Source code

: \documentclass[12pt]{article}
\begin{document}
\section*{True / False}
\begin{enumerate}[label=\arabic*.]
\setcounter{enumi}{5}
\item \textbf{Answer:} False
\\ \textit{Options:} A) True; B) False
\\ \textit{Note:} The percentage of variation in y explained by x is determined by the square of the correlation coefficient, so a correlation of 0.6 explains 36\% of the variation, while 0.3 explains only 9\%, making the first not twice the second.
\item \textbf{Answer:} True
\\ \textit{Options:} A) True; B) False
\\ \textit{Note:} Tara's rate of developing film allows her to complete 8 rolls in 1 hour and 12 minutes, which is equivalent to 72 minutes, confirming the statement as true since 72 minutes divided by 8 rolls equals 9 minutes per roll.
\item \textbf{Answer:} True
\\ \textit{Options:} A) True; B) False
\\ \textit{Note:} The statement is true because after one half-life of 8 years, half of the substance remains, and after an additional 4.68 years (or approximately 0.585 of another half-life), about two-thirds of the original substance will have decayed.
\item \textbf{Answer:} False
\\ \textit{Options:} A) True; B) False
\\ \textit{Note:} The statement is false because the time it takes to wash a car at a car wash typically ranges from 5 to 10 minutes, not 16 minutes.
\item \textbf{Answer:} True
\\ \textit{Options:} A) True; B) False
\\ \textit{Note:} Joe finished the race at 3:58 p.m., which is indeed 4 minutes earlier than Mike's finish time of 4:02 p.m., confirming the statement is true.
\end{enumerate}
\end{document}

_ _ _ _ _

### Task requirements
Write out the data again, exactly and in full.

### Answer below
Source code

: \documentclass[12pt]{article}
\begin{document}
\section*{True / False}
\begin{enumerate}[label=\arabic*.]
\setcounter{enumi}{5}
\item \textbf{Answer:} False
\\ \textit{Options:} A) True; B) False
\\ \textit{Note:} The percentage of variation in y explained by x is determined by the square of the correlation coefficient, so a correlation of 0.6 explains 36\% of the variation, while 0.3 explains only 9\%, making the first not twice the second.
\item \textbf{Answer:} True
\\ \textit{Options:} A) True; B) False
\\ \textit{Note:} Tara's rate of developing film allows her to complete 8 rolls in 1 hour and 12 minutes, which is equivalent to 72 minutes, confirming the statement as true since 72 minutes divided by 8 rolls equals 9 minutes per roll.
\item \textbf{Answer:} True
\\ \textit{Options:} A) True; B) False
\\ \textit{Note:} The statement is true because after one half-life of 8 years, half of the substance remains, and after an additional 4.68 years (or approximately 0.585 of another half-life), about two-thirds of the original substance will have decayed.
\item \textbf{Answer:} False
\\ \textit{Options:} A) True; B) False
\\ \textit{Note:} The statement is false because the time it takes to wash a car at a car wash typically ranges from 5 to 10 minutes, not 16 minutes.
\item \textbf{Answer:} True
\\ \textit{Options:} A) True; B) False
\\ \textit{Note:} Joe finished the race at 3:58 p.m., which is indeed 4 minutes earlier than Mike's finish time of 4:02 p.m., confirming the statement is true.
\end{enumerate}
\end{document}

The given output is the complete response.